/ 7 February 2020

Sisulu and the bucket toilet stink

Residents of Khayelitsha clear buckets used as toilets during the night.
The municipality has accrued billions of rand in wasteful spending, and more than 6 000 putrid bucket toilets

Under every president after Nelson Mandela there has been a promise that bucket toilets would relegated to the past. These promises have never been fulfilled.

More than 12000 homes in South Africa still use bucket toilets, and days can go by without them being cleaned.

The latest person to make this promise was Human Settlements, Water and Sanitation Minister Lindiwe Sisulu. She told City Press in June: “We will eradicate this bucket system. Give us time. Come to us in six months and ask us about the bucket system.” More than seven months have passed since then.

Joleen Steyn Kotze, a senior research specialist in democracy, governance, and service delivery at the Human Sciences Research Council, said bucket toilets are a human rights issue, because using them strips people of their dignity.

In 2006, former president Thabo Mbeki was the first to say that bucket toilets would be eradicated — by 2007. The same call was made by the ANC in the build-up to the local elections that year.

The deadline was missed.

A year later, former president Kgalema Motlanthe also set an ambitious target — to eradicate the backlogs in providing people with improved sanitation by 2014, including the eradication of bucket toilets. His statement in the presidential annual report of 2008-2009 was straightforward and unambiguous. By 2014 there were still an estimated 85718 bucket toilets and, since then, almost R3-billion has been spent to replace them.

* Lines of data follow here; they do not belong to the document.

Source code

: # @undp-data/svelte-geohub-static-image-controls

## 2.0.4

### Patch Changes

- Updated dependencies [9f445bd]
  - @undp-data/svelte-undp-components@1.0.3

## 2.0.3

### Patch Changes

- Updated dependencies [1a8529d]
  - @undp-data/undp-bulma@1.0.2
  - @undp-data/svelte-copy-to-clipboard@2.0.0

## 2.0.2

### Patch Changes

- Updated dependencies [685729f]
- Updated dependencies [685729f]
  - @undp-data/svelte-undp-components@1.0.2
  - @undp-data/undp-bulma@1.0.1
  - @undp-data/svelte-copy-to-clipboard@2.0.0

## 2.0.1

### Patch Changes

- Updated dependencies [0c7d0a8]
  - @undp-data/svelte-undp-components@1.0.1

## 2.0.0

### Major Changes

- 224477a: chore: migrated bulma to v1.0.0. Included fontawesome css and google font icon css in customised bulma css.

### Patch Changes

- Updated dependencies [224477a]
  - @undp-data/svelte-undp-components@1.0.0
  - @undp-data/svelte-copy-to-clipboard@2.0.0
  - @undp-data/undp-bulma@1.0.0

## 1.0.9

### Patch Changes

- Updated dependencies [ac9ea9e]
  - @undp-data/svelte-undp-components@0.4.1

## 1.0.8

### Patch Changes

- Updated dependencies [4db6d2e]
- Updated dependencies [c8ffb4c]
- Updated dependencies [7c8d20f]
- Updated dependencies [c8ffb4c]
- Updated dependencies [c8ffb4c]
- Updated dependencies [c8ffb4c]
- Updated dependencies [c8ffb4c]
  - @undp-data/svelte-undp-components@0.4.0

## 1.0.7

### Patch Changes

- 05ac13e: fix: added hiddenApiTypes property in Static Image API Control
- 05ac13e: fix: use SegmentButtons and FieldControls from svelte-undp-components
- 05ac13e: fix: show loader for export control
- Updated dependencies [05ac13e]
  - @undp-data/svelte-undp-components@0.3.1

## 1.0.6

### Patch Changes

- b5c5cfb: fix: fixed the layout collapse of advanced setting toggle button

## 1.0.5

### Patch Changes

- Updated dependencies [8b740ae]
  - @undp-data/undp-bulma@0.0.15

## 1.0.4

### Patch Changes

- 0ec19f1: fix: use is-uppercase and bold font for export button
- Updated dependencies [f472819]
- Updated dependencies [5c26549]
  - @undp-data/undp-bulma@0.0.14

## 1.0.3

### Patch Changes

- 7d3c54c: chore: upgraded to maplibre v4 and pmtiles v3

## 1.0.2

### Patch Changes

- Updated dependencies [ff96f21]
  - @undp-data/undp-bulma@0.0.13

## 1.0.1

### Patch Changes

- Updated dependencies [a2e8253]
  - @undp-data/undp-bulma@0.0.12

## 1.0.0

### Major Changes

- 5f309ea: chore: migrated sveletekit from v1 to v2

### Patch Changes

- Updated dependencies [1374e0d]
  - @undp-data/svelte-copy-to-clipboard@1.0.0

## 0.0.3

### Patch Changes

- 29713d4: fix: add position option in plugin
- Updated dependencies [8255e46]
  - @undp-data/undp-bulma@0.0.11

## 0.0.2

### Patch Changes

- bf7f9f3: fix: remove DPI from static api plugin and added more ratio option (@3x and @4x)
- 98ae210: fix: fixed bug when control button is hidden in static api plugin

Kotze said: “There is a moral responsibility to ensure the bucket system is eradicated. The bigger issue is how politicians govern. There is a culture of lack of accountability where politicians [who] fail to meet their targets or execute their duties somehow get off scot-free without them being held accountable for their failures.”

She added that until that “culture of a lack of accountability” is addressed, those people living in inhumane conditions — such as having to use bucket toilets — are going to continue doing so.

Water and sanitation spokesperson Sputnik Ratau said: “A combination of factors has resulted in the minister missing the deadline she set, including tenders that were not finalised on time.”

But it is unclear whether there are more bucket toilets being built or not. Answering questions, Ratau said: “There are no new Bucket Toilets being built … this refers to the system in the formal areas,” said Ratau.

But later he says: “The target is a moving target as municipalities continue to provide households with bucket toilets as a form of sanitation.”

In 2018, Ratau told the M&G that the department had identified dry toilets, costing R11500 each, and waterborne sanitation, at R15000 a toilet, as the solution.

He said there were more than 52000 bucket toilets in formal areas. The majority of these backlogs were in the Eastern Cape, Free State, Northern Cape and North West provinces. But now, most of these toilets have been eradicated, he said.

(John McCann/M&G)

Data provided by the department in 2018 showed that almost R3-billion had been spent on eradicating the bucket system in the four provinces with the biggest backlogs.

In its annual performance plan for 2019-2020, the department said it needed another R2.3-billion to get rid of bucket sanitation systems in formal settlements and reach out to about 30978 rural households with sanitation backlogs.

As has been tradition, the department has set another deadline that toilets will be completed in the Northern Cape by the end of April 2020 whilst the Free State Projects will be completed by August 2020.